Activity
Lift every line from the entries that includes the word "Math".

Information given
◆ ◆ ◆ ◆ ◆
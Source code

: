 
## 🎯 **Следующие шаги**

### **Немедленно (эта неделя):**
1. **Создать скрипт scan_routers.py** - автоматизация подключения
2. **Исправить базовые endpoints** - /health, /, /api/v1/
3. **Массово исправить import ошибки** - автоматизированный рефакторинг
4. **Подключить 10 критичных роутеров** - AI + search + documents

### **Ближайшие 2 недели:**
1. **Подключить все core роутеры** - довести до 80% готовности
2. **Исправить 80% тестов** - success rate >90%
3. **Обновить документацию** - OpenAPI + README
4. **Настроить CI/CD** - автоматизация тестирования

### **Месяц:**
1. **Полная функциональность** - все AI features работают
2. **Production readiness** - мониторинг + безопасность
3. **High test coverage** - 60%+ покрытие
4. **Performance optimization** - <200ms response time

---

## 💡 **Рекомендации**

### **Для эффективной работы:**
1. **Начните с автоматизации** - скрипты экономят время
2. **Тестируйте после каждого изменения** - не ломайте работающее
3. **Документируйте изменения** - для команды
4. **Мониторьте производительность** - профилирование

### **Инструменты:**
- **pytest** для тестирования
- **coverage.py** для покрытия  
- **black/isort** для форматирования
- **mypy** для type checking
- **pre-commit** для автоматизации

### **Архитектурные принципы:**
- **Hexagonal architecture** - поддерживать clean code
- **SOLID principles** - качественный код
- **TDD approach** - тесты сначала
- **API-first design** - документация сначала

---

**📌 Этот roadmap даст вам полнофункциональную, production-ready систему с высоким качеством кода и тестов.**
◆ ◆ ◆ ◆ ◆
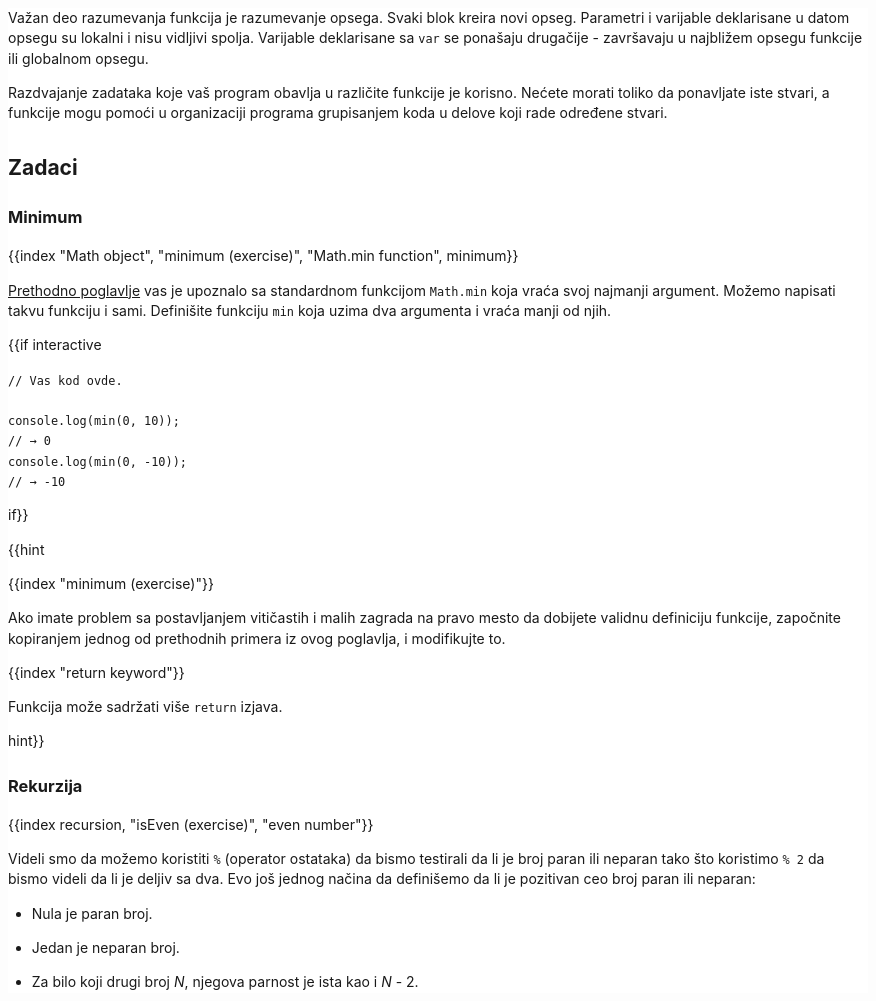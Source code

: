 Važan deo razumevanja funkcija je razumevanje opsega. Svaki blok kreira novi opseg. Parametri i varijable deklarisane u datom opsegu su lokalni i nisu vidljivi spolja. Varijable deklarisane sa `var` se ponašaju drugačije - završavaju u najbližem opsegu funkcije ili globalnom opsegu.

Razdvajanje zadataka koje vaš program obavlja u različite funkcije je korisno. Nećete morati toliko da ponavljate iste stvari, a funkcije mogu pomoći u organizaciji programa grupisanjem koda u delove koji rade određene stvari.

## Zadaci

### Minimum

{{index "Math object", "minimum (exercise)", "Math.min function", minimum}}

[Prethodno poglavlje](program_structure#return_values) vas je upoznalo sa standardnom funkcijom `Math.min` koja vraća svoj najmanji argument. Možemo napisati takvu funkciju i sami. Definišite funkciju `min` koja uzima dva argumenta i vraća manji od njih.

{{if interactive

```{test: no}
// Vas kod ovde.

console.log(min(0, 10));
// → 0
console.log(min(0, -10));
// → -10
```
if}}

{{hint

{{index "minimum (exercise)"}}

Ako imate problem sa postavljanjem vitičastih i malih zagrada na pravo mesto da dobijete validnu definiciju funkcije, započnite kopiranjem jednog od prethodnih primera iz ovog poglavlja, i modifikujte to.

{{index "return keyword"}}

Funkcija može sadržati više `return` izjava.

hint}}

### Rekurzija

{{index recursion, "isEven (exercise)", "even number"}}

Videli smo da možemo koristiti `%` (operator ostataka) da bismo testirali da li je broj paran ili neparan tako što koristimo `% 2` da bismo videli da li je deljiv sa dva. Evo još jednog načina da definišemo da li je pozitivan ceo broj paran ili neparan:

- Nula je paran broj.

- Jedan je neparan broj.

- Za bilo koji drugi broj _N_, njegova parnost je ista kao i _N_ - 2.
◆ ◆ ◆ ◆ ◆
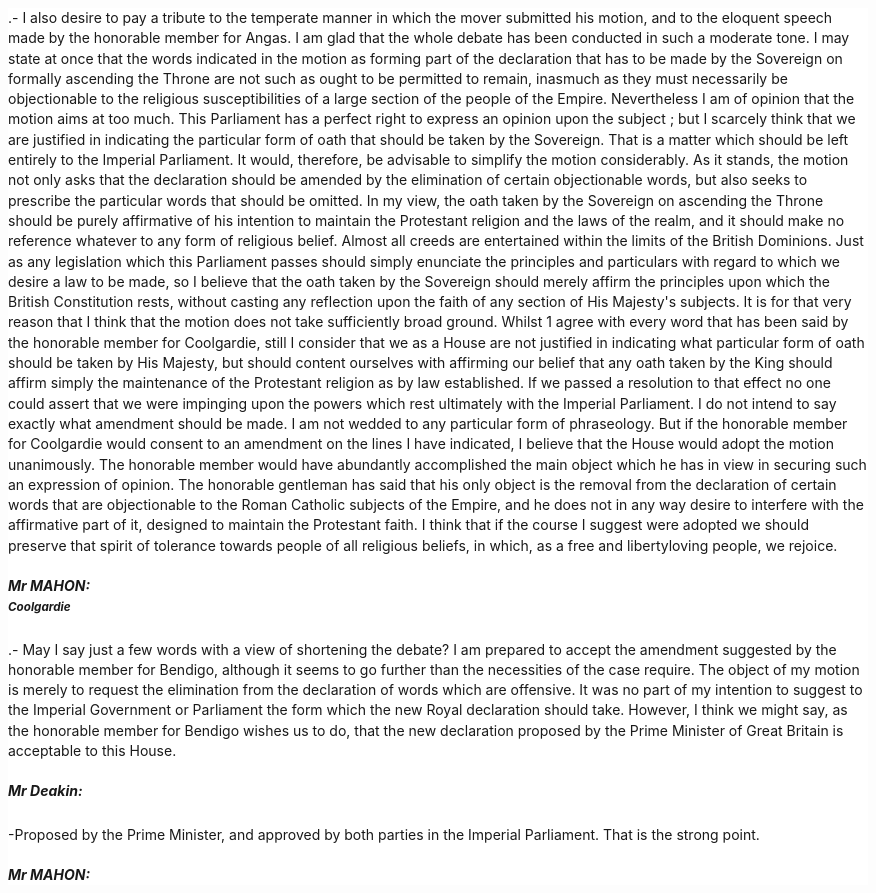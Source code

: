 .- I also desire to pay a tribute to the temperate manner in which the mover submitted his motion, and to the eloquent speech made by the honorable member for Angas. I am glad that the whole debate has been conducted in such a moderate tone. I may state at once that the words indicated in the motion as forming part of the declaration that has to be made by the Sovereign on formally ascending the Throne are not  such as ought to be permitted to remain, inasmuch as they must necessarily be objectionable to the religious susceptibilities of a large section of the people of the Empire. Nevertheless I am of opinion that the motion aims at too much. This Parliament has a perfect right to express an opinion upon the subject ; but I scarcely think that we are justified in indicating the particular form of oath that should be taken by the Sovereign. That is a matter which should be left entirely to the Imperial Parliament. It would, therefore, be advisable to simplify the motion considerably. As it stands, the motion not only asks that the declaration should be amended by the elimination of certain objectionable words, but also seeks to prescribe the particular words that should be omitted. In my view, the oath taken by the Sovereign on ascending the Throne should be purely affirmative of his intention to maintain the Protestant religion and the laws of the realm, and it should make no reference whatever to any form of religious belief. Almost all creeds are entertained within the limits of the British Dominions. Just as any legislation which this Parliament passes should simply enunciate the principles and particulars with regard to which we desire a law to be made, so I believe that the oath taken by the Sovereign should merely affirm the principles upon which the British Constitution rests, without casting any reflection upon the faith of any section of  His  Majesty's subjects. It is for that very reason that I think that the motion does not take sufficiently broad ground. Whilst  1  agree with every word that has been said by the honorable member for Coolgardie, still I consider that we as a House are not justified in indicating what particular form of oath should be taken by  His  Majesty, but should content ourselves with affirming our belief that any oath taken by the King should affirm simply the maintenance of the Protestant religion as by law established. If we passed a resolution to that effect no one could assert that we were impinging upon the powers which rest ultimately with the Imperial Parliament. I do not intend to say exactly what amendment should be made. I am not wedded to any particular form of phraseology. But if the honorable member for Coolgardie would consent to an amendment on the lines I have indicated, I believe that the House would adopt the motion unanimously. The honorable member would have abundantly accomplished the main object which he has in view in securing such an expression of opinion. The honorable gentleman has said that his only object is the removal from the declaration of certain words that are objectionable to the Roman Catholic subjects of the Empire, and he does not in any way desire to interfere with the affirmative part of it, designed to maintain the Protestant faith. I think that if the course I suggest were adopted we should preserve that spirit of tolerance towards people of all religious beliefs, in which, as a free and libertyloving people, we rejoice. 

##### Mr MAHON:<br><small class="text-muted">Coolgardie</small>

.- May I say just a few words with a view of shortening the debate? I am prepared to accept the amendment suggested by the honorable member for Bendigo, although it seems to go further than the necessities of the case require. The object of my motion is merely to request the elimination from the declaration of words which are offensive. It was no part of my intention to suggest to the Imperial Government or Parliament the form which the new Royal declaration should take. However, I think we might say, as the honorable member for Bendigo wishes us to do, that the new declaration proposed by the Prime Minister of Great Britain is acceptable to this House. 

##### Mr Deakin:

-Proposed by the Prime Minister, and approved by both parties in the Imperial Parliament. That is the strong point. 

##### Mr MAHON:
◆ ◆ ◆ ◆ ◆
Written solution
{{index "Math object", "minimum (exercise)", "Math.min function", minimum}}
[Prethodno poglavlje](program_structure#return_values) vas je upoznalo sa standardnom funkcijom `Math.min` koja vraća svoj najmanji argument. Možemo napisati takvu funkciju i sami. Definišite funkciju `min` koja uzima dva argumenta i vraća manji od njih.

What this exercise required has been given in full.